* _WHAT YOU WILL DO_
All of the data is to be copied without a single change.

(Beginning of RECORDS FOR THE TASK)

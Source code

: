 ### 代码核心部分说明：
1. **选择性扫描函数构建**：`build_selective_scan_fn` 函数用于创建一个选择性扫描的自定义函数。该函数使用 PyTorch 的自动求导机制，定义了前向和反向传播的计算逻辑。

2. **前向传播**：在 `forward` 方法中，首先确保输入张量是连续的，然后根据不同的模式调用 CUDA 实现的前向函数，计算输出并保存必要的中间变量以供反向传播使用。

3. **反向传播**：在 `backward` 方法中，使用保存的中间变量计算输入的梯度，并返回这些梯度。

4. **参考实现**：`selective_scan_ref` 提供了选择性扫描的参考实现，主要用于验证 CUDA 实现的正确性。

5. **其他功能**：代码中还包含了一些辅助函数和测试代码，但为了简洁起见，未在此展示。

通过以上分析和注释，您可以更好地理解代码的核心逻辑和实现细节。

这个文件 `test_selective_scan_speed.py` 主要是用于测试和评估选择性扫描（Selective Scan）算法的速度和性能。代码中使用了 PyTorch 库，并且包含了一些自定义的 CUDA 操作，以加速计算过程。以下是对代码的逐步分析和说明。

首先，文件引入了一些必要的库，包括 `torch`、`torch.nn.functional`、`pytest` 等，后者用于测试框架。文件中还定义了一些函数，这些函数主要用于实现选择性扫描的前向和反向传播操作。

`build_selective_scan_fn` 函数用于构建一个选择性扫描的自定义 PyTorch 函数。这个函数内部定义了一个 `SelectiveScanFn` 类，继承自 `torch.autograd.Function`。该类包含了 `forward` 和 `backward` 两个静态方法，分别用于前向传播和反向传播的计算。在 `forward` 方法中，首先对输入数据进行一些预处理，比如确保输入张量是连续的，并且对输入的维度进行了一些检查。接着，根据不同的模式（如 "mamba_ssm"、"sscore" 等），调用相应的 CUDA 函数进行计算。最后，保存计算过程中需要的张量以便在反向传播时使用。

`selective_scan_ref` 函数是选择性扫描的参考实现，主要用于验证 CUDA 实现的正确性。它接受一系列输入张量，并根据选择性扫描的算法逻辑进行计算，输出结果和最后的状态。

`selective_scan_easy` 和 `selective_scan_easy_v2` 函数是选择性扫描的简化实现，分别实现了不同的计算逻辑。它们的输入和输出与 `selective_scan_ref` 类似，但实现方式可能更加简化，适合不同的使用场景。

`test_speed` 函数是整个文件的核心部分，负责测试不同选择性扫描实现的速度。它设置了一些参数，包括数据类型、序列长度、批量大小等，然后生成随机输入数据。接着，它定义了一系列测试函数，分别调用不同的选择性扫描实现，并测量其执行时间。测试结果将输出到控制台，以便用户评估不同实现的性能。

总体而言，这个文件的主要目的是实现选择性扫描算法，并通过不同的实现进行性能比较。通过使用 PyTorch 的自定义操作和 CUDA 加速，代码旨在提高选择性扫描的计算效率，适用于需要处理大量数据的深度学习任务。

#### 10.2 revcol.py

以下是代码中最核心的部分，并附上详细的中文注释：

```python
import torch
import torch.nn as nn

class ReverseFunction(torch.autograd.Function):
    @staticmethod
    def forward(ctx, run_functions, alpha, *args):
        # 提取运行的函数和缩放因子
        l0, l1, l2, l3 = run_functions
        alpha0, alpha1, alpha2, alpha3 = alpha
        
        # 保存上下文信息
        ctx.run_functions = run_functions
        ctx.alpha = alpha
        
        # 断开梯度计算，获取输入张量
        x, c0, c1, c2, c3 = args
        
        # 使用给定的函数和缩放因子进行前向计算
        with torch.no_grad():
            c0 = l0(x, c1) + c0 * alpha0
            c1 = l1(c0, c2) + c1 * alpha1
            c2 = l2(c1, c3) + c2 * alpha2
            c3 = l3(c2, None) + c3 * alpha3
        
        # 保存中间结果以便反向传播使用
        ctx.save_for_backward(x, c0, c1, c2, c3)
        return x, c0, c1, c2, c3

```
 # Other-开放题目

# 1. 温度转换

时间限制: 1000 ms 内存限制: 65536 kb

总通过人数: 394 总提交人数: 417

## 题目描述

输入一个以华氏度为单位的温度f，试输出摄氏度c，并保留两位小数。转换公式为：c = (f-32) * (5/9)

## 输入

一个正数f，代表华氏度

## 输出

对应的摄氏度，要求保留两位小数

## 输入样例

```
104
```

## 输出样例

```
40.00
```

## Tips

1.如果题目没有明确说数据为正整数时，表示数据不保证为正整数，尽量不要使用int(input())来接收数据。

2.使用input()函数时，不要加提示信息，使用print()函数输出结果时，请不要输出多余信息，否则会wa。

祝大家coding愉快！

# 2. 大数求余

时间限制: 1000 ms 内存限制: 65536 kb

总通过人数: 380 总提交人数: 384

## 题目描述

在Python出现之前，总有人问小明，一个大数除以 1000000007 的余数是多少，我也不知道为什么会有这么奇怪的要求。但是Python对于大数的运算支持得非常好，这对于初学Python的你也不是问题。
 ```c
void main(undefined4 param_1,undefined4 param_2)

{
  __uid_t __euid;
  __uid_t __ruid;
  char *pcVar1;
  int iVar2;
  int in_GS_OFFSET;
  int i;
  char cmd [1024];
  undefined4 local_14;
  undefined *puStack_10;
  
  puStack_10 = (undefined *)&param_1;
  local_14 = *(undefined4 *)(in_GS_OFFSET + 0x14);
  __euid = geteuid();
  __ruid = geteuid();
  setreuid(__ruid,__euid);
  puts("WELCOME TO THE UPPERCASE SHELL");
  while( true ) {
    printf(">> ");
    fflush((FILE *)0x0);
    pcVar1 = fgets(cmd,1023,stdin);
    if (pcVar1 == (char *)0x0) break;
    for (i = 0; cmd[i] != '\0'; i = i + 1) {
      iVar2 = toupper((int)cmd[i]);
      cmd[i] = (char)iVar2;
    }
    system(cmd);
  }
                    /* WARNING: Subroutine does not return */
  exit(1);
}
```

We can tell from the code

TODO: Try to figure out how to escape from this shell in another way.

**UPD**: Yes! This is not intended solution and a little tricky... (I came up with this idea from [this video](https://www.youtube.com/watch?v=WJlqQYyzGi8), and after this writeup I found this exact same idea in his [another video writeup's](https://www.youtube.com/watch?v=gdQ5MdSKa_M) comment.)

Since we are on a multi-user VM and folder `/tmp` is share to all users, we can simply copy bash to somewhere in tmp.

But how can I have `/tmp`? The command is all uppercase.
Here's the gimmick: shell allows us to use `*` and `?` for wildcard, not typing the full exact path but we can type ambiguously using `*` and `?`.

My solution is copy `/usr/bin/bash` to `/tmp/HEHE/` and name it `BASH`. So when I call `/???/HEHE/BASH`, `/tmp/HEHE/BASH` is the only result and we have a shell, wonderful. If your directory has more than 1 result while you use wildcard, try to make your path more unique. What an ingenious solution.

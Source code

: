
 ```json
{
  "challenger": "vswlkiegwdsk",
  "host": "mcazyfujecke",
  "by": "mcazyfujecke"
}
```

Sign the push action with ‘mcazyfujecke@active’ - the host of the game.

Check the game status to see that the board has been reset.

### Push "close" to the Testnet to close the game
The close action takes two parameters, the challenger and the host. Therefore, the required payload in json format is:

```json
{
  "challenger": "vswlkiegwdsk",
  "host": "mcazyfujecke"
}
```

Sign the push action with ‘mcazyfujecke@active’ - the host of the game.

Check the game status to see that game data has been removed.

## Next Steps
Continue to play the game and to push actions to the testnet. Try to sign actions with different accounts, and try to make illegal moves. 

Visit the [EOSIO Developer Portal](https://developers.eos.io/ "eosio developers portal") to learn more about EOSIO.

(End of RECORDS FOR THE TASK)

* _WORKED SOLUTION_
Source code

: ### 代码核心部分说明：
1. **选择性扫描函数构建**：`build_selective_scan_fn` 函数用于创建一个选择性扫描的自定义函数。该函数使用 PyTorch 的自动求导机制，定义了前向和反向传播的计算逻辑。

2. **前向传播**：在 `forward` 方法中，首先确保输入张量是连续的，然后根据不同的模式调用 CUDA 实现的前向函数，计算输出并保存必要的中间变量以供反向传播使用。

3. **反向传播**：在 `backward` 方法中，使用保存的中间变量计算输入的梯度，并返回这些梯度。

4. **参考实现**：`selective_scan_ref` 提供了选择性扫描的参考实现，主要用于验证 CUDA 实现的正确性。

5. **其他功能**：代码中还包含了一些辅助函数和测试代码，但为了简洁起见，未在此展示。

通过以上分析和注释，您可以更好地理解代码的核心逻辑和实现细节。

这个文件 `test_selective_scan_speed.py` 主要是用于测试和评估选择性扫描（Selective Scan）算法的速度和性能。代码中使用了 PyTorch 库，并且包含了一些自定义的 CUDA 操作，以加速计算过程。以下是对代码的逐步分析和说明。

首先，文件引入了一些必要的库，包括 `torch`、`torch.nn.functional`、`pytest` 等，后者用于测试框架。文件中还定义了一些函数，这些函数主要用于实现选择性扫描的前向和反向传播操作。

`build_selective_scan_fn` 函数用于构建一个选择性扫描的自定义 PyTorch 函数。这个函数内部定义了一个 `SelectiveScanFn` 类，继承自 `torch.autograd.Function`。该类包含了 `forward` 和 `backward` 两个静态方法，分别用于前向传播和反向传播的计算。在 `forward` 方法中，首先对输入数据进行一些预处理，比如确保输入张量是连续的，并且对输入的维度进行了一些检查。接着，根据不同的模式（如 "mamba_ssm"、"sscore" 等），调用相应的 CUDA 函数进行计算。最后，保存计算过程中需要的张量以便在反向传播时使用。

`selective_scan_ref` 函数是选择性扫描的参考实现，主要用于验证 CUDA 实现的正确性。它接受一系列输入张量，并根据选择性扫描的算法逻辑进行计算，输出结果和最后的状态。

`selective_scan_easy` 和 `selective_scan_easy_v2` 函数是选择性扫描的简化实现，分别实现了不同的计算逻辑。它们的输入和输出与 `selective_scan_ref` 类似，但实现方式可能更加简化，适合不同的使用场景。

`test_speed` 函数是整个文件的核心部分，负责测试不同选择性扫描实现的速度。它设置了一些参数，包括数据类型、序列长度、批量大小等，然后生成随机输入数据。接着，它定义了一系列测试函数，分别调用不同的选择性扫描实现，并测量其执行时间。测试结果将输出到控制台，以便用户评估不同实现的性能。

总体而言，这个文件的主要目的是实现选择性扫描算法，并通过不同的实现进行性能比较。通过使用 PyTorch 的自定义操作和 CUDA 加速，代码旨在提高选择性扫描的计算效率，适用于需要处理大量数据的深度学习任务。

#### 10.2 revcol.py

以下是代码中最核心的部分，并附上详细的中文注释：

```python
import torch
import torch.nn as nn

class ReverseFunction(torch.autograd.Function):
    @staticmethod
    def forward(ctx, run_functions, alpha, *args):
        # 提取运行的函数和缩放因子
        l0, l1, l2, l3 = run_functions
        alpha0, alpha1, alpha2, alpha3 = alpha
        
        # 保存上下文信息
        ctx.run_functions = run_functions
        ctx.alpha = alpha
        
        # 断开梯度计算，获取输入张量
        x, c0, c1, c2, c3 = args
        
        # 使用给定的函数和缩放因子进行前向计算
        with torch.no_grad():
            c0 = l0(x, c1) + c0 * alpha0
            c1 = l1(c0, c2) + c1 * alpha1
            c2 = l2(c1, c3) + c2 * alpha2
            c3 = l3(c2, None) + c3 * alpha3
        
        # 保存中间结果以便反向传播使用
        ctx.save_for_backward(x, c0, c1, c2, c3)
        return x, c0, c1, c2, c3

```
 # Other-开放题目

# 1. 温度转换

时间限制: 1000 ms 内存限制: 65536 kb

总通过人数: 394 总提交人数: 417

## 题目描述

输入一个以华氏度为单位的温度f，试输出摄氏度c，并保留两位小数。转换公式为：c = (f-32) * (5/9)

## 输入

一个正数f，代表华氏度

## 输出

对应的摄氏度，要求保留两位小数

## 输入样例

```
104
```

## 输出样例

```
40.00
```

## Tips

1.如果题目没有明确说数据为正整数时，表示数据不保证为正整数，尽量不要使用int(input())来接收数据。

2.使用input()函数时，不要加提示信息，使用print()函数输出结果时，请不要输出多余信息，否则会wa。

祝大家coding愉快！

# 2. 大数求余

时间限制: 1000 ms 内存限制: 65536 kb

总通过人数: 380 总提交人数: 384

## 题目描述

在Python出现之前，总有人问小明，一个大数除以 1000000007 的余数是多少，我也不知道为什么会有这么奇怪的要求。但是Python对于大数的运算支持得非常好，这对于初学Python的你也不是问题。
 ```c
void main(undefined4 param_1,undefined4 param_2)

{
  __uid_t __euid;
  __uid_t __ruid;
  char *pcVar1;
  int iVar2;
  int in_GS_OFFSET;
  int i;
  char cmd [1024];
  undefined4 local_14;
  undefined *puStack_10;
  
  puStack_10 = (undefined *)&param_1;
  local_14 = *(undefined4 *)(in_GS_OFFSET + 0x14);
  __euid = geteuid();
  __ruid = geteuid();
  setreuid(__ruid,__euid);
  puts("WELCOME TO THE UPPERCASE SHELL");
  while( true ) {
    printf(">> ");
    fflush((FILE *)0x0);
    pcVar1 = fgets(cmd,1023,stdin);
    if (pcVar1 == (char *)0x0) break;
    for (i = 0; cmd[i] != '\0'; i = i + 1) {
      iVar2 = toupper((int)cmd[i]);
      cmd[i] = (char)iVar2;
    }
    system(cmd);
  }
                    /* WARNING: Subroutine does not return */
  exit(1);
}
```

We can tell from the code

TODO: Try to figure out how to escape from this shell in another way.

**UPD**: Yes! This is not intended solution and a little tricky... (I came up with this idea from [this video](https://www.youtube.com/watch?v=WJlqQYyzGi8), and after this writeup I found this exact same idea in his [another video writeup's](https://www.youtube.com/watch?v=gdQ5MdSKa_M) comment.)

Since we are on a multi-user VM and folder `/tmp` is share to all users, we can simply copy bash to somewhere in tmp.

But how can I have `/tmp`? The command is all uppercase.
Here's the gimmick: shell allows us to use `*` and `?` for wildcard, not typing the full exact path but we can type ambiguously using `*` and `?`.

My solution is copy `/usr/bin/bash` to `/tmp/HEHE/` and name it `BASH`. So when I call `/???/HEHE/BASH`, `/tmp/HEHE/BASH` is the only result and we have a shell, wonderful. If your directory has more than 1 result while you use wildcard, try to make your path more unique. What an ingenious solution.

Source code

:
 ```json
{
  "challenger": "vswlkiegwdsk",
  "host": "mcazyfujecke",
  "by": "mcazyfujecke"
}
```

Sign the push action with ‘mcazyfujecke@active’ - the host of the game.

Check the game status to see that the board has been reset.

### Push "close" to the Testnet to close the game
The close action takes two parameters, the challenger and the host. Therefore, the required payload in json format is:

```json
{
  "challenger": "vswlkiegwdsk",
  "host": "mcazyfujecke"
}
```

Sign the push action with ‘mcazyfujecke@active’ - the host of the game.

Check the game status to see that game data has been removed.

## Next Steps
Continue to play the game and to push actions to the testnet. Try to sign actions with different accounts, and try to make illegal moves. 

Visit the [EOSIO Developer Portal](https://developers.eos.io/ "eosio developers portal") to learn more about EOSIO.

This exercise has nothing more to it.